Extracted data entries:
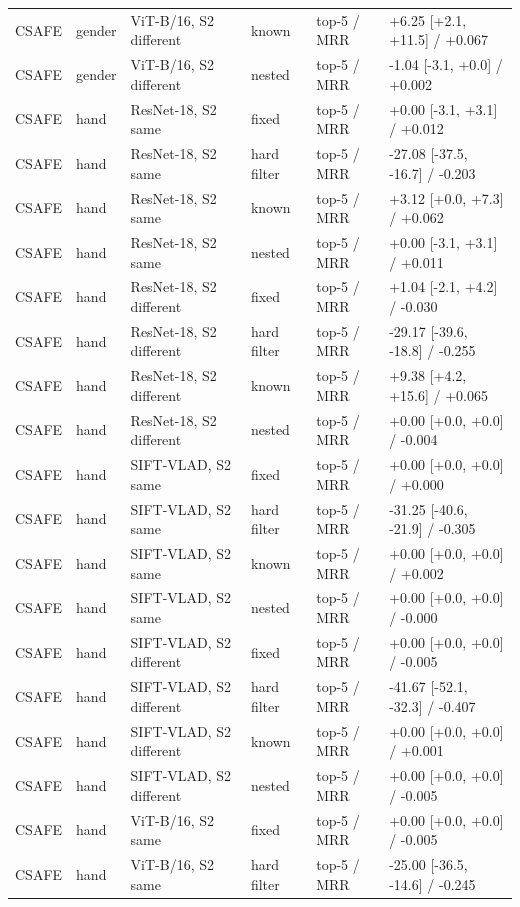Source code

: {\begin{longtable}{llllll}
CSAFE & gender & ViT-B/16, S2 different & known & top-5 / MRR & +6.25 [+2.1, +11.5] / +0.067 \\
CSAFE & gender & ViT-B/16, S2 different & nested & top-5 / MRR & -1.04 [-3.1, +0.0] / +0.002 \\
CSAFE & hand & ResNet-18, S2 same & fixed & top-5 / MRR & +0.00 [-3.1, +3.1] / +0.012 \\
CSAFE & hand & ResNet-18, S2 same & hard filter & top-5 / MRR & -27.08 [-37.5, -16.7] / -0.203 \\
CSAFE & hand & ResNet-18, S2 same & known & top-5 / MRR & +3.12 [+0.0, +7.3] / +0.062 \\
CSAFE & hand & ResNet-18, S2 same & nested & top-5 / MRR & +0.00 [-3.1, +3.1] / +0.011 \\
CSAFE & hand & ResNet-18, S2 different & fixed & top-5 / MRR & +1.04 [-2.1, +4.2] / -0.030 \\
CSAFE & hand & ResNet-18, S2 different & hard filter & top-5 / MRR & -29.17 [-39.6, -18.8] / -0.255 \\
CSAFE & hand & ResNet-18, S2 different & known & top-5 / MRR & +9.38 [+4.2, +15.6] / +0.065 \\
CSAFE & hand & ResNet-18, S2 different & nested & top-5 / MRR & +0.00 [+0.0, +0.0] / -0.004 \\
CSAFE & hand & SIFT-VLAD, S2 same & fixed & top-5 / MRR & +0.00 [+0.0, +0.0] / +0.000 \\
CSAFE & hand & SIFT-VLAD, S2 same & hard filter & top-5 / MRR & -31.25 [-40.6, -21.9] / -0.305 \\
CSAFE & hand & SIFT-VLAD, S2 same & known & top-5 / MRR & +0.00 [+0.0, +0.0] / +0.002 \\
CSAFE & hand & SIFT-VLAD, S2 same & nested & top-5 / MRR & +0.00 [+0.0, +0.0] / -0.000 \\
CSAFE & hand & SIFT-VLAD, S2 different & fixed & top-5 / MRR & +0.00 [+0.0, +0.0] / -0.005 \\
CSAFE & hand & SIFT-VLAD, S2 different & hard filter & top-5 / MRR & -41.67 [-52.1, -32.3] / -0.407 \\
CSAFE & hand & SIFT-VLAD, S2 different & known & top-5 / MRR & +0.00 [+0.0, +0.0] / +0.001 \\
CSAFE & hand & SIFT-VLAD, S2 different & nested & top-5 / MRR & +0.00 [+0.0, +0.0] / -0.005 \\
CSAFE & hand & ViT-B/16, S2 same & fixed & top-5 / MRR & +0.00 [+0.0, +0.0] / -0.005 \\
CSAFE & hand & ViT-B/16, S2 same & hard filter & top-5 / MRR & -25.00 [-36.5, -14.6] / -0.245 \\

\end{longtable}}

- [Exercise description]
Write out, word for word, the lines from the first line of the entries through the one containing "CSAFE & hand & SIFT-VLAD, S2 same & fixed", both included. Leave out the pictures.

- [Result]
Source code

: {\begin{longtable}{llllll}
CSAFE & gender & ViT-B/16, S2 different & known & top-5 / MRR & +6.25 [+2.1, +11.5] / +0.067 \\
CSAFE & gender & ViT-B/16, S2 different & nested & top-5 / MRR & -1.04 [-3.1, +0.0] / +0.002 \\
CSAFE & hand & ResNet-18, S2 same & fixed & top-5 / MRR & +0.00 [-3.1, +3.1] / +0.012 \\
CSAFE & hand & ResNet-18, S2 same & hard filter & top-5 / MRR & -27.08 [-37.5, -16.7] / -0.203 \\
CSAFE & hand & ResNet-18, S2 same & known & top-5 / MRR & +3.12 [+0.0, +7.3] / +0.062 \\
CSAFE & hand & ResNet-18, S2 same & nested & top-5 / MRR & +0.00 [-3.1, +3.1] / +0.011 \\
CSAFE & hand & ResNet-18, S2 different & fixed & top-5 / MRR & +1.04 [-2.1, +4.2] / -0.030 \\
CSAFE & hand & ResNet-18, S2 different & hard filter & top-5 / MRR & -29.17 [-39.6, -18.8] / -0.255 \\
CSAFE & hand & ResNet-18, S2 different & known & top-5 / MRR & +9.38 [+4.2, +15.6] / +0.065 \\
CSAFE & hand & ResNet-18, S2 different & nested & top-5 / MRR & +0.00 [+0.0, +0.0] / -0.004 \\
CSAFE & hand & SIFT-VLAD, S2 same & fixed & top-5 / MRR & +0.00 [+0.0, +0.0] / +0.000 \\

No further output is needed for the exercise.